·
2014:
Small-business policy cancellations. This year, the small-business market is going to get hit with the policy cancellations that roiled the individual market last year. Some firms will get better deals, but others will find that their coverage is being canceled in favor of more expensive policies that don’t cover as many of the doctors or procedures that they want.
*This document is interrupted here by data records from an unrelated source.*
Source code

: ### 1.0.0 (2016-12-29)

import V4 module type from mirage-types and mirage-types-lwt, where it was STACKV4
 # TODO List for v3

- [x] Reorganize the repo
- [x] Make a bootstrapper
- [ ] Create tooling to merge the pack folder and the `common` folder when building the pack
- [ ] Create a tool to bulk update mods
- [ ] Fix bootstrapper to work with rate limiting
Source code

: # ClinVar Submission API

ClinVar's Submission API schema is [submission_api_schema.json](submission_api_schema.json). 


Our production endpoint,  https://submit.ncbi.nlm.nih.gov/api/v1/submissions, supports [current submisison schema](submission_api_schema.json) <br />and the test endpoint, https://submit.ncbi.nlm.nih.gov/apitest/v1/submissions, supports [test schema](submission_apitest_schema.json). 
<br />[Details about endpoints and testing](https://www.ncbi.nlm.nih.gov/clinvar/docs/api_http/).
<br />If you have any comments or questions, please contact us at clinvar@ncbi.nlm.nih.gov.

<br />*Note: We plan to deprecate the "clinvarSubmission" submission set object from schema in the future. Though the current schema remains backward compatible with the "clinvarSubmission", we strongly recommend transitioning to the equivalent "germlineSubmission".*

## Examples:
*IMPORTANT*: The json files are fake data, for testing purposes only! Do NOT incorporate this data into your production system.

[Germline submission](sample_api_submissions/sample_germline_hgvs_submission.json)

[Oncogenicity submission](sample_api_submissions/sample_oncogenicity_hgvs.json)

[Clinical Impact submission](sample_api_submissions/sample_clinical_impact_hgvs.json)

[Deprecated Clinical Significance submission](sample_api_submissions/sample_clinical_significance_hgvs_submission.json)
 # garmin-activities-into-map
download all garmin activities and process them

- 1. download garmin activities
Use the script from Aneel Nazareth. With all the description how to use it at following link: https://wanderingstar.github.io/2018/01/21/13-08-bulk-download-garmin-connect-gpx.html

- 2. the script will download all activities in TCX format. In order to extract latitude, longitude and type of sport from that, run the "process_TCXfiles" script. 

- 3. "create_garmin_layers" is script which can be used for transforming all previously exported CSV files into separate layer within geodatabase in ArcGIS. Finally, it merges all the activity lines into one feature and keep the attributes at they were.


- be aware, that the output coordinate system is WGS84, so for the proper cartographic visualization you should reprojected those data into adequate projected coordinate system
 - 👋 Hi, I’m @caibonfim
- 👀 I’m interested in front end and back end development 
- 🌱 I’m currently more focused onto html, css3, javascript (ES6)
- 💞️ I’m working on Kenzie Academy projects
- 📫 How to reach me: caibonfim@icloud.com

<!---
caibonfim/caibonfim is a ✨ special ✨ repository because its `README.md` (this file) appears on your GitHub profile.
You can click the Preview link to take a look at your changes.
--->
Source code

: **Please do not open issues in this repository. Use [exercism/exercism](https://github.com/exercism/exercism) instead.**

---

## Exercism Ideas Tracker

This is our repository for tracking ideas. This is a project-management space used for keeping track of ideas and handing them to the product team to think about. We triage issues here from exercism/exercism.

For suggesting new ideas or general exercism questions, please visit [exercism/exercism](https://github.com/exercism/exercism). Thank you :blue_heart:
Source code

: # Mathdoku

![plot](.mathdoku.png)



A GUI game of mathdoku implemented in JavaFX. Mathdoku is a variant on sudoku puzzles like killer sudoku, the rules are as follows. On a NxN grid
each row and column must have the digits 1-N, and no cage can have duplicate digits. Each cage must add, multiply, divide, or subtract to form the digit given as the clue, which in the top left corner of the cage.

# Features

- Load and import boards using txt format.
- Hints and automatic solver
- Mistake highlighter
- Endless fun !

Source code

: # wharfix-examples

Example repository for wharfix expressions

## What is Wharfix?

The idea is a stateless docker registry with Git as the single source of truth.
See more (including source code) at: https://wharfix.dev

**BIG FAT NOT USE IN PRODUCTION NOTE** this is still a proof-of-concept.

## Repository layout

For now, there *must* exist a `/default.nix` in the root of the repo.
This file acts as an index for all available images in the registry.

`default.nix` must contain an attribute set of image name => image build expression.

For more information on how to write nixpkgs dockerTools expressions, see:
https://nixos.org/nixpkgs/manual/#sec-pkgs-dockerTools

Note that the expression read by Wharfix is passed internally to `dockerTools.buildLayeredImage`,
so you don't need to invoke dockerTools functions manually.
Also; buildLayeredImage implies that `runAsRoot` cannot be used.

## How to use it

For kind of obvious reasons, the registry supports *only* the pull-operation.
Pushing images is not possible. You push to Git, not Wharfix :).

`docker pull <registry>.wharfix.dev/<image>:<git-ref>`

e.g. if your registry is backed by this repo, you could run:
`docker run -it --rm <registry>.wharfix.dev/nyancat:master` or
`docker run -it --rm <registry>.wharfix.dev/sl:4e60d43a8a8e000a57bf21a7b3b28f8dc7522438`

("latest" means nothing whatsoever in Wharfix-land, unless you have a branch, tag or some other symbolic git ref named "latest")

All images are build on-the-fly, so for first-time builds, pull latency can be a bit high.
This is going to be a rolling problem throughout the year.
· Summer 2014:
Insurers get a sizable chunk of money from the government to cover any excess losses. When the costs are published, this is going to be wildly unpopular: The administration has spent three years saying that Obamacare was the antidote to abuses by Big, Bad Insurance Companies, and suddenly it’s a mechanism to funnel taxpayer money to them?
·
Fall 2014:
New premiums are announced.
·
2014 and onward:
Medicare reimbursement cuts eat into hospital margins, triggering a lot of lobbying and sad ads about how Beloved Local Hospital may have to close.
· Spring 2015: The
Internal Revenue Service starts collecting individual mandate penalties: 1 percent of income in the first year. That’s going to be a nasty shock to folks who thought the penalty was just $95. I, like many other analysts, expect the administration to announce a temporary delay sometime after April 1, 2014.
·
Spring 2015: The
IRS demands that people whose income was higher than they projected
pay back their excess subsidies. This could be thousands of dollars.
·
Spring 2015:
Cuts to Medicare Advantage, which the administration punted on in 2013, are scheduled to go into effect. This will reduce benefits currently enjoyed by millions of seniors, which is why they didn’t let them go into effect this year.
·
Fall 2015: This is when expert Bob Laszewski says
insurers will begin exiting the market if the exchange policies aren’t profitable.
·
Fall 2017: Companies and unions start learning whether their plans will get hit by the “
Cadillac tax,” a stiff excise tax on expensive policies that will hit plans with generous benefits or an older and sicker employee base. Expect a lot of companies and unions to
radically decrease benefits and increase cost-sharing as a result.
·
January 2018: The
temporary risk-adjustment plans, which the administration is relying on to keep insurers in the marketplaces even if their customer pool is older and sicker than projected,
run out. Now if insurers take losses, they just lose the money.
· Fall 2018: Buyers find out that
subsidy growth is capped for next year’s premiums; instead of simply being pegged to the price of the second-cheapest silver plan, whatever that cost is, their growth is fixed. This will show up in higher premiums for families -- and, potentially, in an adverse-selection death spiral.